*** Opening of Dataset entries ***
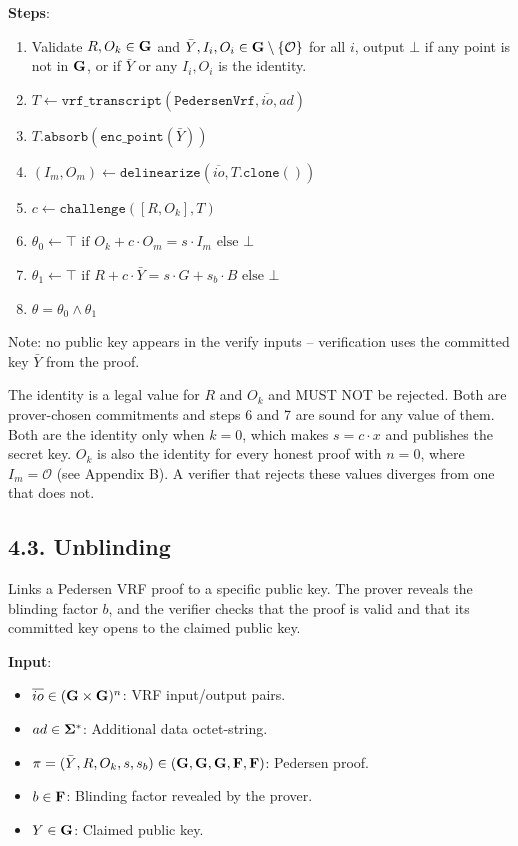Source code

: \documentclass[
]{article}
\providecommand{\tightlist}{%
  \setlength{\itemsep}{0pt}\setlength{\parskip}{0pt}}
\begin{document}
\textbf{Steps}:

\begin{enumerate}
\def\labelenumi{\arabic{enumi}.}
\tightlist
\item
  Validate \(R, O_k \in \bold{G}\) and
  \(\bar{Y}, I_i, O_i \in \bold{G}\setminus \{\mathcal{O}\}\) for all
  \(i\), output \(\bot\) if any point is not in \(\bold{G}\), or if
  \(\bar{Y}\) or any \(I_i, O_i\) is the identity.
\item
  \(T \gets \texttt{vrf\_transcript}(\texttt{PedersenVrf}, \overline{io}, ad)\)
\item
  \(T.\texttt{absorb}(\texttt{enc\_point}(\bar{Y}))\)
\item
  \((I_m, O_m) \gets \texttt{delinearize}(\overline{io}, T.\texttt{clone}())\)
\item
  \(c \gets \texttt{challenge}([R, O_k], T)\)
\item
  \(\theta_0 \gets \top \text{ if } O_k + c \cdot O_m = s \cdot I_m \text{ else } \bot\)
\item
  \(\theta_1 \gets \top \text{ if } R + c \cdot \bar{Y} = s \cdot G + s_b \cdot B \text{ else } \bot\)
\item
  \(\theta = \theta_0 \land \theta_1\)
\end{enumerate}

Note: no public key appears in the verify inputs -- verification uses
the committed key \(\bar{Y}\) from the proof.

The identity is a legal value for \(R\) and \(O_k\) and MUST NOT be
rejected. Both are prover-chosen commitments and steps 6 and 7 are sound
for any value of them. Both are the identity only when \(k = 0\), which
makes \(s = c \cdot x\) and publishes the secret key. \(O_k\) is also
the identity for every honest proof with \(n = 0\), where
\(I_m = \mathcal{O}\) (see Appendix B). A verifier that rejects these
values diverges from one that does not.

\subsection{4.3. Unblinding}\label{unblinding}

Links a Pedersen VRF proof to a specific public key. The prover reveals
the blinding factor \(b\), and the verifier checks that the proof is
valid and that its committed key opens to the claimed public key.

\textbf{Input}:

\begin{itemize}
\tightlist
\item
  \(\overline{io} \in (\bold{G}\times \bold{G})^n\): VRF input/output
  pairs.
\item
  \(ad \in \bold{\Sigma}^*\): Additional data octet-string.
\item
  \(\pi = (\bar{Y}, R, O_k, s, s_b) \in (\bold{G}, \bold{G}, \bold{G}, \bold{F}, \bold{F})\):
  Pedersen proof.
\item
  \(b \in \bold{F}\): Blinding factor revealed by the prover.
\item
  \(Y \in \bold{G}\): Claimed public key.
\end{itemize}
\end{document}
*** Close of Dataset entries ***
#### [What you need to do]
Copy all of the data above exactly. Leave out every picture.

#### [Written response]
Source code

: \documentclass[
]{article}
\providecommand{\tightlist}{%
  \setlength{\itemsep}{0pt}\setlength{\parskip}{0pt}}
\begin{document}
\textbf{Steps}:

\begin{enumerate}
\def\labelenumi{\arabic{enumi}.}
\tightlist
\item
  Validate \(R, O_k \in \bold{G}\) and
  \(\bar{Y}, I_i, O_i \in \bold{G}\setminus \{\mathcal{O}\}\) for all
  \(i\), output \(\bot\) if any point is not in \(\bold{G}\), or if
  \(\bar{Y}\) or any \(I_i, O_i\) is the identity.
\item
  \(T \gets \texttt{vrf\_transcript}(\texttt{PedersenVrf}, \overline{io}, ad)\)
\item
  \(T.\texttt{absorb}(\texttt{enc\_point}(\bar{Y}))\)
\item
  \((I_m, O_m) \gets \texttt{delinearize}(\overline{io}, T.\texttt{clone}())\)
\item
  \(c \gets \texttt{challenge}([R, O_k], T)\)
\item
  \(\theta_0 \gets \top \text{ if } O_k + c \cdot O_m = s \cdot I_m \text{ else } \bot\)
\item
  \(\theta_1 \gets \top \text{ if } R + c \cdot \bar{Y} = s \cdot G + s_b \cdot B \text{ else } \bot\)
\item
  \(\theta = \theta_0 \land \theta_1\)
\end{enumerate}

Note: no public key appears in the verify inputs -- verification uses
the committed key \(\bar{Y}\) from the proof.

The identity is a legal value for \(R\) and \(O_k\) and MUST NOT be
rejected. Both are prover-chosen commitments and steps 6 and 7 are sound
for any value of them. Both are the identity only when \(k = 0\), which
makes \(s = c \cdot x\) and publishes the secret key. \(O_k\) is also
the identity for every honest proof with \(n = 0\), where
\(I_m = \mathcal{O}\) (see Appendix B). A verifier that rejects these
values diverges from one that does not.

\subsection{4.3. Unblinding}\label{unblinding}

Links a Pedersen VRF proof to a specific public key. The prover reveals
the blinding factor \(b\), and the verifier checks that the proof is
valid and that its committed key opens to the claimed public key.

\textbf{Input}:

\begin{itemize}
\tightlist
\item
  \(\overline{io} \in (\bold{G}\times \bold{G})^n\): VRF input/output
  pairs.
\item
  \(ad \in \bold{\Sigma}^*\): Additional data octet-string.
\item
  \(\pi = (\bar{Y}, R, O_k, s, s_b) \in (\bold{G}, \bold{G}, \bold{G}, \bold{F}, \bold{F})\):
  Pedersen proof.
\item
  \(b \in \bold{F}\): Blinding factor revealed by the prover.
\item
  \(Y \in \bold{G}\): Claimed public key.
\end{itemize}
\end{document}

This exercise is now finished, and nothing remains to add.